On February 18 the Hallmark/Westland Meat Packing Company of Chino, California, recalled 143 million pounds of beef, the largest recall in U.S. history. The Food Safety and Inspection Service determined that the beef in question was unfit because some of the cattle slaughtered did not receive “complete and proper inspection.”

The Hallmark/Westland recall occurred because the company forced “downer” cows that could not walk or stand for inspection, as required by federal regulation, to stand by using forklifts, electric cattle prods to the face, and other extremely abusive methods. The abusive practices were captured on video shot by a Humane Society investigator inside the plant.

Hallmark/Westland CEO Steven Mendell was subpoenaed to appear before a Congressional investigative hearing on March 12. USDA, however, has done little more than rescind Hallmark/Westland’s USDA “Supplier of the Year” award for the 2004/2005 school year. Over 37 million pounds of the beef recalled by Hallmark/Westland last month had made its way into school lunch programs throughout the country, according to USDA officials.

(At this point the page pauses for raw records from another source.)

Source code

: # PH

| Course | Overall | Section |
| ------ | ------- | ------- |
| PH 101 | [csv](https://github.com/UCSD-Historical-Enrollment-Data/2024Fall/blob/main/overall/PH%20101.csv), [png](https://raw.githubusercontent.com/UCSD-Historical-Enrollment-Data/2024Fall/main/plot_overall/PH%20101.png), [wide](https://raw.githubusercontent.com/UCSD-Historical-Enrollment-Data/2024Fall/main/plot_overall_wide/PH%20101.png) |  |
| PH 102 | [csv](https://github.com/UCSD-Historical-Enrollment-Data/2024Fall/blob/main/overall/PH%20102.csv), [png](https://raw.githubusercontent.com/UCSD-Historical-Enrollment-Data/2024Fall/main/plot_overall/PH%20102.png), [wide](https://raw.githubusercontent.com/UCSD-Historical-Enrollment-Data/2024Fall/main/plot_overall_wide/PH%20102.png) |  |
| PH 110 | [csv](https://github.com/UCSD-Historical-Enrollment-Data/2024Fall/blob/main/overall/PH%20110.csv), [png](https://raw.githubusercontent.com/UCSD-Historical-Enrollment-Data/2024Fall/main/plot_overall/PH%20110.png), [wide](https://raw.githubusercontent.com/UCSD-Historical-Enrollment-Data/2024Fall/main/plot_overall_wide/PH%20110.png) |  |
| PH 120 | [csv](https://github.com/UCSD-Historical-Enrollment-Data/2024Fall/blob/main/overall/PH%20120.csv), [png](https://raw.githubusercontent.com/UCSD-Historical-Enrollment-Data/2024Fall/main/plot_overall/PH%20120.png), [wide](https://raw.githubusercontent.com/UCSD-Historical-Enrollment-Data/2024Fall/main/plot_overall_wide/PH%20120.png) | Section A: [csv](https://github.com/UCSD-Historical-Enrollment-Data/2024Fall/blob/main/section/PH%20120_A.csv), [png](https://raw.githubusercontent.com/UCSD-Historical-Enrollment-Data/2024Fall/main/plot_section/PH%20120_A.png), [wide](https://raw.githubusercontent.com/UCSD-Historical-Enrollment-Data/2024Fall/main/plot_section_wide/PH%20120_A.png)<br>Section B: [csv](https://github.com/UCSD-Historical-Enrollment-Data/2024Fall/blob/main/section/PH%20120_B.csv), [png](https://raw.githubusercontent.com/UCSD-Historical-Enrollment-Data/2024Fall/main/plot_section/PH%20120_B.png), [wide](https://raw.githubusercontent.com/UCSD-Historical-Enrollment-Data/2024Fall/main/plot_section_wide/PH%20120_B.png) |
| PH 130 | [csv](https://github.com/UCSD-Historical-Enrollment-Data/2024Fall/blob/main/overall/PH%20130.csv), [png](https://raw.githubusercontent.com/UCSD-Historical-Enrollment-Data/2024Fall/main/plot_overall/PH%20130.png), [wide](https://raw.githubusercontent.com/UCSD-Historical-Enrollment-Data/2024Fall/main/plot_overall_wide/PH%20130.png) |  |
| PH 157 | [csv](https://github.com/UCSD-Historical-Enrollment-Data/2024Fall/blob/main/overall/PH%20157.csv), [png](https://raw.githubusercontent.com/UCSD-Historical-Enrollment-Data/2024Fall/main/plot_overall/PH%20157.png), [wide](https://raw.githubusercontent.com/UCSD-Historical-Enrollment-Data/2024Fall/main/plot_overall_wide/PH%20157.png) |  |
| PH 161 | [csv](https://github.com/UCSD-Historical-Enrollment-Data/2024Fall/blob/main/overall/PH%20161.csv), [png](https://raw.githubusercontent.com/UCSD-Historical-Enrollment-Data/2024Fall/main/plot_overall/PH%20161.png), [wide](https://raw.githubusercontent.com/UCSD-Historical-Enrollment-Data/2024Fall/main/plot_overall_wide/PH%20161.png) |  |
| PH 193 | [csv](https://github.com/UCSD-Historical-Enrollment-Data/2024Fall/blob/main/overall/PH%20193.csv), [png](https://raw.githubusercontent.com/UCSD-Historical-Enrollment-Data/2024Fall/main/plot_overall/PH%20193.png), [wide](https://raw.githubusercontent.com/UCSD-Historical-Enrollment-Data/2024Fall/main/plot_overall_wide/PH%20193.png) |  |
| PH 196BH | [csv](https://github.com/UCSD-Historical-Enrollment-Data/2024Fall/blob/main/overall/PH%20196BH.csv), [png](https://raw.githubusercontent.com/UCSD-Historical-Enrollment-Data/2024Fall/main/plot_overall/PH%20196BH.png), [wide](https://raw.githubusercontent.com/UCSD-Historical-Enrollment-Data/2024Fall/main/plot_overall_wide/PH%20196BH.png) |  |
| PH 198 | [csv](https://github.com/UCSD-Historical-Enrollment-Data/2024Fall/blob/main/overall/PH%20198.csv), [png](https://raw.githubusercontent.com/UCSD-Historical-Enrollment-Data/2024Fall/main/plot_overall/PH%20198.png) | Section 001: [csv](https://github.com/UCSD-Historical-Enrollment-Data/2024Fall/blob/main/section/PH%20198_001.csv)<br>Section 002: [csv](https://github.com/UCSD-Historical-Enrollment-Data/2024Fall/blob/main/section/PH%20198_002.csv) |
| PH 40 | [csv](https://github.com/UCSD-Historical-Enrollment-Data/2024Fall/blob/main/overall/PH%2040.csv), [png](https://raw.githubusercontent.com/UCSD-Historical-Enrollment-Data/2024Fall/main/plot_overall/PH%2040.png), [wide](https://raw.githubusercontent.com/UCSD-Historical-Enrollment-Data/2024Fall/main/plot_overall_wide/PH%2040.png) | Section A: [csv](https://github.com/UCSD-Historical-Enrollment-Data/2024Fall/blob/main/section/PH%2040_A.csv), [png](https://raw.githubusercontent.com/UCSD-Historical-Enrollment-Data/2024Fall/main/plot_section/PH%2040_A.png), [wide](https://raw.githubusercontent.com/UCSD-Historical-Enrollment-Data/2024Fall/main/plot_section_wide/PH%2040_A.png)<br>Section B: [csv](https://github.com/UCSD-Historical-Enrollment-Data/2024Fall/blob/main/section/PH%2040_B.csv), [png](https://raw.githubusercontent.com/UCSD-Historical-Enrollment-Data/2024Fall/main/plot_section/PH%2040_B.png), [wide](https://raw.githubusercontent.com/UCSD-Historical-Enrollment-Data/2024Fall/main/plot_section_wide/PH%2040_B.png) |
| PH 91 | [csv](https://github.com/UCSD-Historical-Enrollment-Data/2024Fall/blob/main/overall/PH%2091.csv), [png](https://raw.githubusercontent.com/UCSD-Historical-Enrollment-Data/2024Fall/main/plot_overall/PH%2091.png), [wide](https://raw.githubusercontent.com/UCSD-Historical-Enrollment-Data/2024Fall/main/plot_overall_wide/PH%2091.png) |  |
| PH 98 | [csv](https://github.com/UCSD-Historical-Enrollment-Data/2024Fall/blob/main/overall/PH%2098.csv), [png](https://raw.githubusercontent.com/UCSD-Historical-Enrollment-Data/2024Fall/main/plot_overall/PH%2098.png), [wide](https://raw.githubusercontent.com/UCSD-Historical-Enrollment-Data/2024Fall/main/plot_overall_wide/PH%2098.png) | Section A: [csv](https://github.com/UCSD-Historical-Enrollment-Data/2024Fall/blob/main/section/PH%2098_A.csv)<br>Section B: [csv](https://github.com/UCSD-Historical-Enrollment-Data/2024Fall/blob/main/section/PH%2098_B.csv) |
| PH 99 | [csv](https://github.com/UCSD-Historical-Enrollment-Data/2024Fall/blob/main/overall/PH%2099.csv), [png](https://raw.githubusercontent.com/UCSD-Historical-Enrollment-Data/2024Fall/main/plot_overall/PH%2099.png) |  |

Contact: John Crabtree, 402.687.2103 x 1010 or johnc@cfra.org for more information on the Center’s Corporate Farming Notes.

 

February 2008

Indiana county slated for mega hog expansion; South Dakota industrial dairies financed through bizarre immigration arrangement

In December, the 12-member Planning Commission of Randolph County, Indiana, voted unanimously to endorse an ordinance that would create a so-called “agricultural district” across 75 percent of Randolph County specifically for the construction of industrial livestock operations.

Over 50 opponents filled the meeting room to comment on the proposed ordinance, and at least another 50 were forced to stand in the hallway because the room was too crowded for them to enter.

The Commission voted against allowing public comment at this meeting. Commission member Todd Schroeder declared that he had heard enough from the public and joined the vote against public comment.

The proposed ordinance would turn 220,000 acres of the nearly 290,000 acres in the county into an industrial park for confined animal feeding operations by creating an intensive agricultural district.

In 2006 Randolph County’s hog population grew by over 126,000 hogs. Last year nearly 38,000 more hogs were added. Maxwell Foods of Goldsboro, North Carolina, has been expanding into the region because of excess pork production in North Carolina.

As was first reported in the Argus Leader of Sioux Falls, South Dakota has witnessed a recent spate of construction of industrial dairies that are financed through a truly bizarre type of capital formation. In the case of Drumgoon Dairy near Lake Norden, South Dakota, which was featured in the Argus Leader report, Rodney Elliot of Northern Ireland was able to construct a 1,700 cow dairy by accessing $2 million from four South Korean investors.

In exchange for their $500,000 investment, each of the South Korean investors gains the right to permanent residency in the United States for themselves and their families. South Dakota has led the pack in taking advantage of the revised U.S. Citizenship and Immigration Services EB-5 program, which provides 10,000 visas annually for foreign investors, with 5,000 reserved for those who invest at least $500,000 in rural areas to create at least five jobs.

Our research has found nine such mega-dairy projects in planning, construction, or operational stages in South Dakota. Most appear to be of similar project size, scope, and cost to Drumgoon Dairy (1,700 cows and $6.8 million estimated project cost), but three South Dakota projects with price tags in excess of $35 million are “in progress,” and several even larger projects are said to be “under development.”